Risks of Quantitative Studies

by Jakob Nielsen on March 1, 2004

Summary: Number fetishism leads usability studies astray by focusing on statistical analyses that are often false, biased, misleading, or overly narrow. Better to emphasize insights and qualitative research.

There are two main types of user research: quantitative (statistics) and qualitative (insights). Quant has quaint advantages, but qualitative delivers the best results for the least money. Furthermore, quantitative studies are often too narrow to be useful and are sometimes directly misleading.

The key benefit of quantitative studies is simple: they boil a complex situation down to a single number that's easy to grasp and discuss.

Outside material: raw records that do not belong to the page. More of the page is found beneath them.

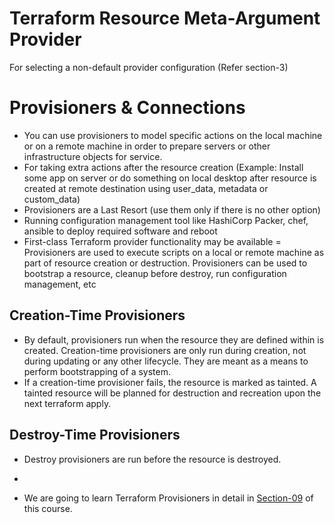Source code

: # Terraform Resource Meta-Argument Provider
For selecting a non-default provider configuration (Refer section-3)

# Provisioners & Connections

- You can use provisioners to model specific actions on the local machine or on a remote machine in order to prepare servers or other infrastructure objects for service.
- For taking extra actions after the resource creation (Example: Install some app on server or do something on local desktop after resource is created at remote destination using user_data, metadata or custom_data)
- Provisioners are a Last Resort (use them only if there is no other option)
- Running configuration management tool like HashiCorp Packer, chef, ansible to deploy required software and reboot 
- First-class Terraform provider functionality may be available = Provisioners are used to execute scripts on a local or remote machine as part of resource creation or destruction. Provisioners can be used to bootstrap a resource, cleanup before destroy, run configuration management, etc

## Creation-Time Provisioners
- By default, provisioners run when the resource they are defined within is created. Creation-time provisioners are only run during creation, not during updating or any other lifecycle. They are meant as a means to perform bootstrapping of a system.
- If a creation-time provisioner fails, the resource is marked as tainted. A tainted resource will be planned for destruction and recreation upon the next terraform apply.

## Destroy-Time Provisioners
- Destroy provisioners are run before the resource is destroyed.
- 

-  We are going to learn Terraform Provisioners in detail in [Section-09](https://github.com/stacksimplify/hashicorp-certified-terraform-associate/tree/master/09-Terraform-Provisioners) of this course.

I exploit this communicative clarity myself, for example, in reporting that using websites is 206% more difficult for users with disabilities and 122% more difficult for senior citizens than for mainstream users.

Of course, using bottom-line scores to summarize elaborate usability study outcomes neglects details that take 273 pages to explain: Why are websites more difficult for these groups? What should you do about it?

Numbers, however, have their own stories to tell:

  • They tell us that the situation is much worse for users with disabilities than for seniors. Because there are many more seniors and they constitute a particularly affluent audience, websites might nonetheless choose to spend more resources catering to seniors than to the disabled. Knowing the score lets organizations make conscious decisions in how they allocate scarce resources.
  • They tell us that the problems are not small. If the Web were 5% more difficult for users with disabilities than for other users, most people would say "whatever; deal with it." But discriminating by 206% is too much for many of us to stomach.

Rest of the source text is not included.